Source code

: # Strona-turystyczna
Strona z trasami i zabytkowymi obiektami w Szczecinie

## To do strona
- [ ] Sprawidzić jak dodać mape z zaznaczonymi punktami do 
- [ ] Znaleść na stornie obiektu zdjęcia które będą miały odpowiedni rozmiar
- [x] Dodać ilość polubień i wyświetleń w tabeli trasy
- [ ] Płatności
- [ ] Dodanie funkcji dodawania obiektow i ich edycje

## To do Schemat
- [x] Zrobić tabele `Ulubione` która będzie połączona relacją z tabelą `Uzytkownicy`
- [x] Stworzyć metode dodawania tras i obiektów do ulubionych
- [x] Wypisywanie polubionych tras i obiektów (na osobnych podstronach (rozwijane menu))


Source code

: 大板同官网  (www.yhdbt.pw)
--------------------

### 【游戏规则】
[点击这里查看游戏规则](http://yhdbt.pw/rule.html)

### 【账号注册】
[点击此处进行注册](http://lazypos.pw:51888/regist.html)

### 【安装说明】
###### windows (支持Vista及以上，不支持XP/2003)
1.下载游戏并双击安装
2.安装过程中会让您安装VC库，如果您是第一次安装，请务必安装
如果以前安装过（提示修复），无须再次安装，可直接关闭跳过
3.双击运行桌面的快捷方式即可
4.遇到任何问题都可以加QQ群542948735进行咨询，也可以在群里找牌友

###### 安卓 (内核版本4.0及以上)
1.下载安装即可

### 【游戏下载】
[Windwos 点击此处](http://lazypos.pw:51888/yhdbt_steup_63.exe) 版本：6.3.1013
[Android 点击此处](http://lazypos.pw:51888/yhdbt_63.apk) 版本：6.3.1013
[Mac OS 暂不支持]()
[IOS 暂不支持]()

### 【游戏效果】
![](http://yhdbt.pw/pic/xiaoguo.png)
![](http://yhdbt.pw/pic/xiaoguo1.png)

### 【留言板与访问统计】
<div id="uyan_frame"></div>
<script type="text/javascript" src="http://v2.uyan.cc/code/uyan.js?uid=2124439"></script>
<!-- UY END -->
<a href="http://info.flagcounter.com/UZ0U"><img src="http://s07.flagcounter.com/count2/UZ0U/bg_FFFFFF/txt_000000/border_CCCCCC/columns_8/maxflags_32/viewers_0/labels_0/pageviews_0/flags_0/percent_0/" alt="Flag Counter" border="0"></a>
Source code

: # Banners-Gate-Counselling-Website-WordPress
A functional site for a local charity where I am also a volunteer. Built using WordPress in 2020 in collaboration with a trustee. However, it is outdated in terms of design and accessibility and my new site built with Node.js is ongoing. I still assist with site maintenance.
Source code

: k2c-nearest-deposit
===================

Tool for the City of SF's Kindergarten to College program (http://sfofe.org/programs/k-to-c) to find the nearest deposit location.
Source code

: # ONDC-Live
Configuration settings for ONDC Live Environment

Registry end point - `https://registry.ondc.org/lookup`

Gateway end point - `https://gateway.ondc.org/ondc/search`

◆ **REQUIRED ACTION**
What you return must be the lines above that run from the line with "2.安装过程中会让您安装VC库，如果您是第一次安装，请务必安装" to the line with "[IOS 暂不支持]()", inclusive, each copied exactly.

◆ **THE COMPLETED TASK**
2.安装过程中会让您安装VC库，如果您是第一次安装，请务必安装
如果以前安装过（提示修复），无须再次安装，可直接关闭跳过
3.双击运行桌面的快捷方式即可
4.遇到任何问题都可以加QQ群542948735进行咨询，也可以在群里找牌友

###### 安卓 (内核版本4.0及以上)
1.下载安装即可

### 【游戏下载】
[Windwos 点击此处](http://lazypos.pw:51888/yhdbt_steup_63.exe) 版本：6.3.1013
[Android 点击此处](http://lazypos.pw:51888/yhdbt_63.apk) 版本：6.3.1013
[Mac OS 暂不支持]()
[IOS 暂不支持]()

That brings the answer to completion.